The Next Generation Energy Act was passed with strong bipartisan support and signed by Gov. Tim Pawlenty in 2007. At the time, it placed Minnesota in the forefront of states aiming to develop local energy and reduce greenhouse gases.
2007 LAW IS GOVERNMENT INTERFERENCE, REPUBLICANS SAY
Now Republican legislative leaders feel that the 2007 legislation is a government interference that is holding back the state's economic recovery.
Some observers are surprised that leaders in the new Republican majority are championing bills on energy policy so early in a legislative session that is supposed to concentrate on jobs and the impending state deficit.
Rep. Mike Beard, R-Shakopee, is chief author of a bill to repeal the state's restrictions on new coal-fired power plants.
Those restrictions are part of the Next Generation Energy Act, a measure that was very popular at the time -- Beard even voted for the final bill himself -- but now he said that vote was a mistake, and it's time to undo it.
Beard said as soon as the recession is over, our economy will demand more energy, and we shouldn't cripple ourselves with bans and restrictions on power. He said he does not believe global warming is a big problem.
"The climate changed before we were here; the climate will change long after we're gone," Beard said. "It just changes; it's always variable. Do we have an impact? Sure we do. But does that mean we have to stop everything and go back to windmills and rubbing sticks together? I don't think so."
Beard's bill would repeal the parts of the 2007 legislation that prohibit a utility from building a new coal plant, or importing more coal-generated electricity, unless it offsets the added carbon emissions or until the state has a plan in place to reduce greenhouse gases.

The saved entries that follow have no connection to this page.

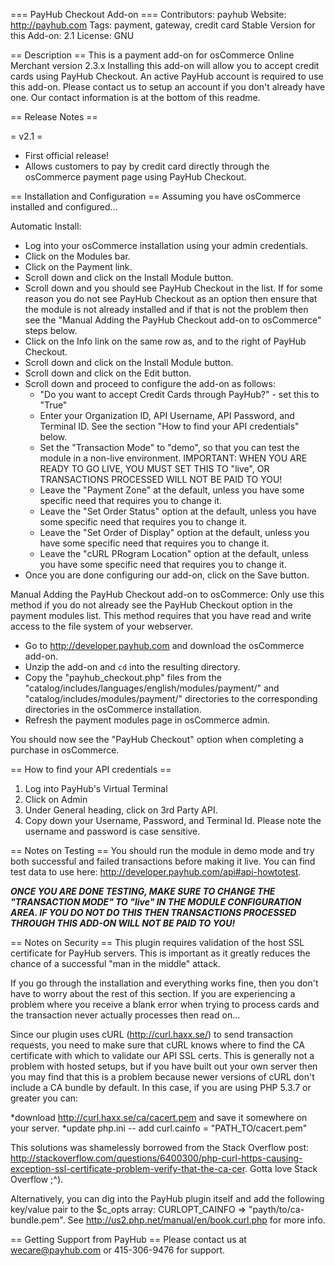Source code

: === PayHub Checkout Add-on ===
Contributors: payhub
Website: http://payhub.com
Tags: payment, gateway, credit card
Stable Version for this Add-on: 2.1 
License: GNU

== Description ==
This is a payment add-on for osCommerce Online Merchant version 2.3.x  Installing this add-on will allow you to accept credit cards using PayHub Checkout.  An active PayHub account is required to use this add-on.  Please contact us to setup an account if you don't already have one.  Our contact information is at the bottom of this readme. 

== Release Notes ==

= v2.1 =
* First official release!
* Allows customers to pay by credit card directly through the osCommerce payment page using PayHub Checkout. 

== Installation and Configuration ==
Assuming you have osCommerce installed and configured...

Automatic Install:
* Log into your osCommerce installation using your admin credentials.
* Click on the Modules bar.
* Click on the Payment link.
* Scroll down and click on the Install Module button.
* Scroll down and you should see PayHub Checkout in the list. If for some reason you do not see PayHub Checkout as an option then ensure that the module is not already installed and if that is not the problem then see the "Manual Adding the PayHub Checkout add-on to osCommerce" steps below. 
* Click on the Info link on the same row as, and to the right of PayHub Checkout.
* Scroll down and click on the Install Module button.
* Scroll down and click on the Edit button.
* Scroll down and proceed to configure the add-on as follows:
  * "Do you want to accept Credit Cards through PayHub?" - set this to "True"
  * Enter your Organization ID, API Username, API Password, and Terminal ID.  See the section "How to find your API credentials" below.
  * Set the "Transaction Mode" to "demo", so that you can test the module in a non-live environment.  IMPORTANT: WHEN YOU ARE READY TO GO LIVE, YOU MUST SET THIS TO "live", OR TRANSACTIONS PROCESSED WILL NOT BE PAID TO YOU!
  * Leave the "Payment Zone" at the default, unless you have some specific need that requires you to change it.
  * Leave the "Set Order Status" option at the default, unless you have some specific need that requires you to change it.
  * Leave the "Set Order of Display" option at the default, unless you have some specific need that requires you to change it.
  * Leave the "cURL PRogram Location" option at the default, unless you have some specific need that requires you to change it.
* Once you are done configuring our add-on, click on the Save button.

Manual Adding the PayHub Checkout add-on to osCommerce:
Only use this method if you do not already see the PayHub Checkout option in the payment modules list.  This method requires that you have read and write access to the file system of your webserver.
* Go to http://developer.payhub.com and download the osCommerce add-on.
* Unzip the add-on and `cd` into the resulting directory.
* Copy the "payhub_checkout.php" files from the "catalog/includes/languages/english/modules/payment/" and "catalog/includes/modules/payment/" directories to the corresponding directories in the osCommerce installation.
* Refresh the payment modules page in osCommerce admin.
 
You should now see the "PayHub Checkout" option when completing a purchase in osCommerce.

== How to find your API credentials ==
1. Log into PayHub's Virtual Terminal
2. Click on Admin
3. Under General heading, click on 3rd Party API.
4. Copy down your Username, Password, and Terminal Id.  Please note the username and password is case sensitive.

== Notes on Testing ==
You should run the module in demo mode and try both successful and failed transactions before making it live. You can find test data to use here: http://developer.payhub.com/api#api-howtotest.

***ONCE YOU ARE DONE TESTING, MAKE SURE TO CHANGE THE "TRANSACTION MODE" TO "live" IN THE MODULE CONFIGURATION AREA.  IF YOU DO NOT DO THIS THEN TRANSACTIONS PROCESSED THROUGH THIS ADD-ON WILL NOT BE PAID TO YOU!***

== Notes on Security ==
This plugin requires validation of the host SSL certificate for PayHub servers.  This is important as it greatly reduces the chance of a successful "man in the middle" attack.

If you go through the installation and everything works fine, then you don't have to worry about the rest of this section.  If you are experiencing a problem where you receive a blank error when trying to process cards and the transaction never actually processes then read on...

Since our plugin uses cURL (http://curl.haxx.se/) to send transaction requests, you need to make sure that cURL knows where to find the CA certificate with which to validate our API SSL certs.  This is generally not a problem with hosted setups, but if you have built out your own server then you may find that this is a problem because newer versions of cURL don't include a CA bundle by default.  In this case, if you are using PHP 5.3.7 or greater you can:

*download http://curl.haxx.se/ca/cacert.pem and save it somewhere on your server.
*update php.ini -- add curl.cainfo = "PATH_TO/cacert.pem"

This solutions was shamelessly borrowed from the Stack Overflow post: http://stackoverflow.com/questions/6400300/php-curl-https-causing-exception-ssl-certificate-problem-verify-that-the-ca-cer.  Gotta love Stack Overflow ;^).

Alternatively, you can dig into the PayHub plugin itself and add the following key/value pair to the $c_opts array: CURLOPT_CAINFO => "payth/to/ca-bundle.pem".  See http://us2.php.net/manual/en/book.curl.php for more info.

== Getting Support from PayHub ==
Please contact us at wecare@payhub.com or 415-306-9476 for support.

Beard said he approaches energy questions with a philosophy that government usually causes more problems than it fixes.
"Instead of letting bright people, people with ingenuity, find a better way, we try to pick the winners and losers and proscribe what we're going to do going forward," Beard said. "With the best of intentions, we gum things up ... and I'm trying to un-gum it."
A NUMBER OF REPEAL BILLS IN THE WORKS
Beard's bill is one of several aimed at dismantling the current rules on energy. A bill to repeal Minnesota's moratorium on new nuclear plants has cleared one House committee. Waiting in the wings is a bill to repeal the state's efficiency goals and renewable mandates.
Another bill states that Minnesotans can indefinitely use incandescent light bulbs, as long as they're manufactured in the U.S. Current U.S. law requires light bulbs to become much more efficient, so much so that incandescent lights are expected to eventually be phased out.
The chief author of that energy legislation back in 2007 was Rep. Bill Hilty, DFL-Finlayson. Hilty said passing the Next Generation Energy Act was like putting out a sign to let businesses know the state was ready to embrace renewable energy. He said it was designed to encourage new technology companies to locate and expand here.
"Why we want to turn our back on that and send a message to people interested in going to states that are receptive to that kind of technology, and say, 'No we're going to look at burning more coal instead,' ... the logic of that escapes me," Hilty said.
The nuclear and coal bills may be largely symbolic, because Minnesota utilities say they don't need that type of power for at least the next 15 years.
Linda Taylor, clean energy director at the group Fresh Energy, said planners at the federal and regional levels are figuring out how to incorporate renewable energy into the national grid.
"The whole system is moving beyond this almost silly discussion we're having in Minnesota about whether or not we're going to build nuclear power plants or coal power plants," Taylor said. "We're kind of behind the times I think on these things.
Nationally, there is no strong trend on energy issues -- some states are backing off on their commitments to renewable energies, while others are holding fast.
Gov. Mark Dayton has not said whether he would veto any particular bill yet, but during the campaign he advocated keeping the moratorium on new nuclear plants.